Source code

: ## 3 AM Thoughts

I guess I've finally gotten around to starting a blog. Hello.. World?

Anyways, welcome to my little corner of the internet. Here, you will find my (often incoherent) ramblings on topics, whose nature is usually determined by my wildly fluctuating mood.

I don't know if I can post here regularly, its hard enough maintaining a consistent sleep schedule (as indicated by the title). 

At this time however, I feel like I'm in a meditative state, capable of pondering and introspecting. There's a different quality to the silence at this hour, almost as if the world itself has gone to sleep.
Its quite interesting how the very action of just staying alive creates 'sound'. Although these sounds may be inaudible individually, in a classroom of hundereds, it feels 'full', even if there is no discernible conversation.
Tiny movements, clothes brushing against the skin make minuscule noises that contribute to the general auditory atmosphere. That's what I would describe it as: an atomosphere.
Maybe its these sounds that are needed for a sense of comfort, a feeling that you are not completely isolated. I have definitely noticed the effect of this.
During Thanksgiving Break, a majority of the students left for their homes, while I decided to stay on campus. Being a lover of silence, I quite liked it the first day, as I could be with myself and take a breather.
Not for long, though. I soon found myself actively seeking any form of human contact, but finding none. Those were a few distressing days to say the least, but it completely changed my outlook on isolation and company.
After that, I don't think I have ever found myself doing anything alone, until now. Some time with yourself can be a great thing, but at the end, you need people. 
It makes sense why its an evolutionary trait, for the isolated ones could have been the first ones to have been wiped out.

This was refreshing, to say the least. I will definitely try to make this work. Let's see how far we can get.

_ _ _ _

> [INSTRUCTIONS TO FOLLOW] Each line of the material above must be retyped exactly as written.

> [OUTPUT OF THE EXERCISE]
Source code

: ## 3 AM Thoughts

I guess I've finally gotten around to starting a blog. Hello.. World?

Anyways, welcome to my little corner of the internet. Here, you will find my (often incoherent) ramblings on topics, whose nature is usually determined by my wildly fluctuating mood.

I don't know if I can post here regularly, its hard enough maintaining a consistent sleep schedule (as indicated by the title). 

At this time however, I feel like I'm in a meditative state, capable of pondering and introspecting. There's a different quality to the silence at this hour, almost as if the world itself has gone to sleep.
Its quite interesting how the very action of just staying alive creates 'sound'. Although these sounds may be inaudible individually, in a classroom of hundereds, it feels 'full', even if there is no discernible conversation.
Tiny movements, clothes brushing against the skin make minuscule noises that contribute to the general auditory atmosphere. That's what I would describe it as: an atomosphere.
Maybe its these sounds that are needed for a sense of comfort, a feeling that you are not completely isolated. I have definitely noticed the effect of this.
During Thanksgiving Break, a majority of the students left for their homes, while I decided to stay on campus. Being a lover of silence, I quite liked it the first day, as I could be with myself and take a breather.
Not for long, though. I soon found myself actively seeking any form of human contact, but finding none. Those were a few distressing days to say the least, but it completely changed my outlook on isolation and company.
After that, I don't think I have ever found myself doing anything alone, until now. Some time with yourself can be a great thing, but at the end, you need people. 
It makes sense why its an evolutionary trait, for the isolated ones could have been the first ones to have been wiped out.

This was refreshing, to say the least. I will definitely try to make this work. Let's see how far we can get.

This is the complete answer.